▶ [EXERCISE PROMPT] Every line from the top of the records through the one bearing "判定 \ok。在 $D<1/20$" is to be reproduced exactly, and pictures are to be left out.

· · · · · · ·

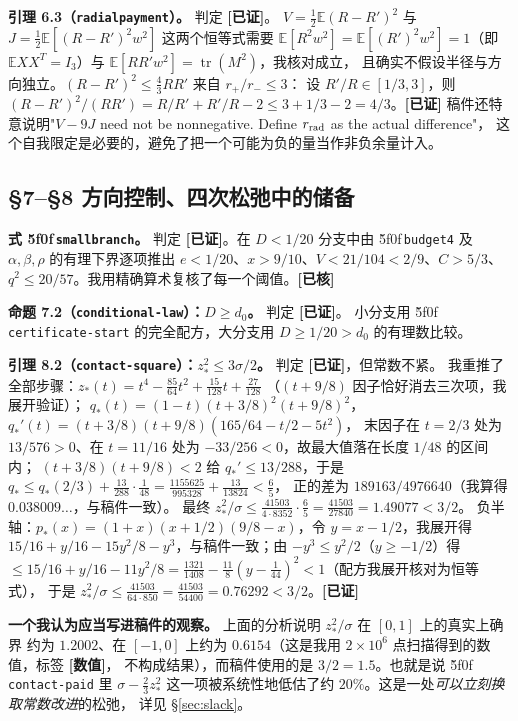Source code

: \documentclass[UTF8,11pt]{ctexart}
\theoremstyle{definition}
\newcommand{\tr}{\operatorname{tr}}
\newcommand{\E}{\mathbb{E}}
\newcommand{\peq}[1]{\textup{\u5f0f}\,\texttt{#1}}
\newcommand{\ok}{\textcolor[rgb]{0.05,0.45,0.15}{\bfseries [已证]}}
\newcommand{\chk}{\textcolor[rgb]{0.05,0.25,0.55}{\bfseries [已核]}}
\newcommand{\num}{\textcolor[rgb]{0.55,0.35,0.00}{\bfseries [数值]}}
\begin{document}
\textbf{引理 6.3（\texttt{radialpayment}）。} 判定 \ok。
$V=\frac12\E(R-R')^2$ 与 $J=\frac12\E[(R-R')^2w^2]$ 这两个恒等式需要
$\E[R^2w^2]=\E[(R')^2w^2]=1$（即 $\E XX^T=I_3$）与 $\E[RR'w^2]=\tr(M^2)$，我核对成立，
且确实不假设半径与方向独立。$(R-R')^2\le\frac43RR'$ 来自 $r_+/r_-\le3$：
设 $R'/R\in[1/3,3]$，则 $(R-R')^2/(RR')=R/R'+R'/R-2\le3+1/3-2=4/3$。\hfill\ok
稿件还特意说明"$V-9J$ need not be nonnegative. Define $r_{\rm rad}$ as the actual difference"，
这个自我限定是必要的，避免了把一个可能为负的量当作非负余量计入。

\subsection{\S7--\S8 方向控制、四次松弛中的储备}

\textbf{式 \peq{smallbranch}。} 判定 \ok。在 $D<1/20$ 分支中由 \peq{budget4} 及
$\alpha,\beta,\rho$ 的有理下界逐项推出 $e<1/20$、$x>9/10$、$V<21/104<2/9$、$C>5/3$、
$q^2\le20/57$。我用精确算术复核了每一个阈值。\hfill\chk

\textbf{命题 7.2（\texttt{conditional-law}）：$D\ge d_0$。} 判定 \ok。
小分支用 \peq{certificate-start} 的完全配方，大分支用 $D\ge1/20>d_0$ 的有理数比较。

\textbf{引理 8.2（\texttt{contact-square}）：$z_*^2\le3\sigma/2$。} 判定 \ok，但常数不紧。
我重推了全部步骤：$z_*(t)=t^4-\frac{85}{64}t^2+\frac{15}{128}t+\frac{27}{128}$
（$(t+9/8)$ 因子恰好消去三次项，我展开验证）；
$q_*(t)=(1-t)(t+3/8)^2(t+9/8)^2$，$q_*'(t)=(t+3/8)(t+9/8)(165/64-t/2-5t^2)$，
末因子在 $t=2/3$ 处为 $13/576>0$、在 $t=11/16$ 处为 $-33/256<0$，故最大值落在长度 $1/48$ 的区间内；
$(t+3/8)(t+9/8)<2$ 给 $q_*'\le13/288$，于是
$q_*\le q_*(2/3)+\frac{13}{288}\cdot\frac1{48}=\frac{1155625}{995328}+\frac{13}{13824}<\frac65$，
正的差为 $189163/4976640$（我算得 $0.038009\ldots$，与稿件一致）。
最终 $z_*^2/\sigma\le\frac{41503}{4\cdot8352}\cdot\frac65=\frac{41503}{27840}=1.49077<3/2$。
负半轴：$p_*(x)=(1+x)(x+1/2)(9/8-x)$，令 $y=x-1/2$，我展开得
$15/16+y/16-15y^2/8-y^3$，与稿件一致；由 $-y^3\le y^2/2$（$y\ge-1/2$）得
$\le15/16+y/16-11y^2/8=\frac{1321}{1408}-\frac{11}8(y-\frac1{44})^2<1$（配方我展开核对为恒等式），
于是 $z_*^2/\sigma\le\frac{41503}{64\cdot850}=\frac{41503}{54400}=0.76292<3/2$。\hfill\ok

\textbf{一个我认为应当写进稿件的观察。} 上面的分析说明 $z_*^2/\sigma$ 在 $[0,1]$ 上的真实上确界
约为 $1.2002$、在 $[-1,0]$ 上约为 $0.6154$（这是我用 $2\times10^6$ 点扫描得到的数值，标签 \num，
不构成结果），而稿件使用的是 $3/2=1.5$。也就是说 \peq{contact-paid} 里
$\sigma-\frac23z_*^2$ 这一项被系统性地低估了约 $20\%$。这是一处\emph{可以立刻换取常数改进}的松弛，
详见 \S\ref{sec:slack}。
\end{document}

· · · · · · ·

▶ [ANSWER TO THIS EXERCISE]
Source code

: \documentclass[UTF8,11pt]{ctexart}
\theoremstyle{definition}
\newcommand{\tr}{\operatorname{tr}}
\newcommand{\E}{\mathbb{E}}
\newcommand{\peq}[1]{\textup{\u5f0f}\,\texttt{#1}}
\newcommand{\ok}{\textcolor[rgb]{0.05,0.45,0.15}{\bfseries [已证]}}
\newcommand{\chk}{\textcolor[rgb]{0.05,0.25,0.55}{\bfseries [已核]}}
\newcommand{\num}{\textcolor[rgb]{0.55,0.35,0.00}{\bfseries [数值]}}
\begin{document}
\textbf{引理 6.3（\texttt{radialpayment}）。} 判定 \ok。
$V=\frac12\E(R-R')^2$ 与 $J=\frac12\E[(R-R')^2w^2]$ 这两个恒等式需要
$\E[R^2w^2]=\E[(R')^2w^2]=1$（即 $\E XX^T=I_3$）与 $\E[RR'w^2]=\tr(M^2)$，我核对成立，
且确实不假设半径与方向独立。$(R-R')^2\le\frac43RR'$ 来自 $r_+/r_-\le3$：
设 $R'/R\in[1/3,3]$，则 $(R-R')^2/(RR')=R/R'+R'/R-2\le3+1/3-2=4/3$。\hfill\ok
稿件还特意说明"$V-9J$ need not be nonnegative. Define $r_{\rm rad}$ as the actual difference"，
这个自我限定是必要的，避免了把一个可能为负的量当作非负余量计入。

\subsection{\S7--\S8 方向控制、四次松弛中的储备}

\textbf{式 \peq{smallbranch}。} 判定 \ok。在 $D<1/20$ 分支中由 \peq{budget4} 及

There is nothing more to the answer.